What you need to do: Each line from the one that contains "<p>HMMs can be" to the end of the material must be set down exactly, and no line before it.

[The data Boundary: Start]

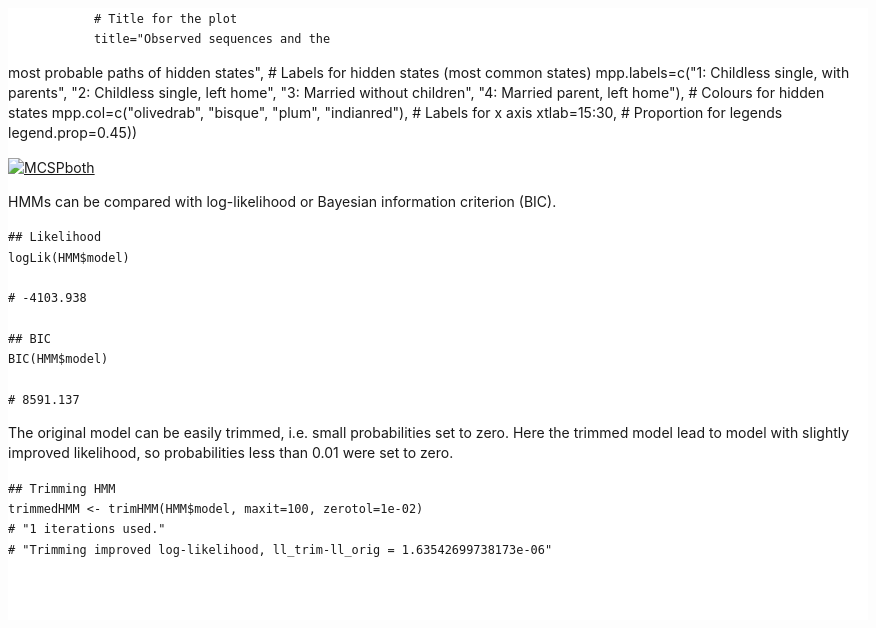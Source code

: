                 # Title for the plot
                title="Observed sequences and the 
most probable paths of hidden states",
                # Labels for hidden states (most common states)
                mpp.labels=c("1: Childless single, with parents", 
                             "2: Childless single, left home",
                             "3: Married without children",
                             "4: Married parent, left home"),
                # Colours for hidden states
                mpp.col=c("olivedrab", "bisque", "plum", "indianred"),
                # Labels for x axis
                xtlab=15:30,
                # Proportion for legends
                legend.prop=0.45))
</code></pre>

<p><a href="https://github.com/helske/seqHMM/blob/master/Examples/MCSPboth.png" target="_blank"><img src="https://github.com/helske/seqHMM/raw/master/Examples/MCSPboth.png" alt="MCSPboth" style="max-width:100%;"></a></p>

<p>HMMs can be compared with log-likelihood or Bayesian information criterion (BIC).</p>

<pre><code>## Likelihood
logLik(HMM$model)

# -4103.938

## BIC
BIC(HMM$model)

# 8591.137
</code></pre>

<p>The original model can be easily trimmed, i.e. small probabilities set to zero. Here the trimmed model lead to model with slightly improved likelihood, so probabilities less than 0.01 were set to zero.</p>

<pre><code>## Trimming HMM
trimmedHMM &lt;- trimHMM(HMM$model, maxit=100, zerotol=1e-02)
# "1 iterations used."
# "Trimming improved log-likelihood, ll_trim-ll_orig = 1.63542699738173e-06"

[The data Boundary: End]

Solution:
<p>HMMs can be compared with log-likelihood or Bayesian information criterion (BIC).</p>

<pre><code>## Likelihood
logLik(HMM$model)

# -4103.938

## BIC
BIC(HMM$model)

# 8591.137
</code></pre>

<p>The original model can be easily trimmed, i.e. small probabilities set to zero. Here the trimmed model lead to model with slightly improved likelihood, so probabilities less than 0.01 were set to zero.</p>

<pre><code>## Trimming HMM
trimmedHMM &lt;- trimHMM(HMM$model, maxit=100, zerotol=1e-02)
# "1 iterations used."
# "Trimming improved log-likelihood, ll_trim-ll_orig = 1.63542699738173e-06"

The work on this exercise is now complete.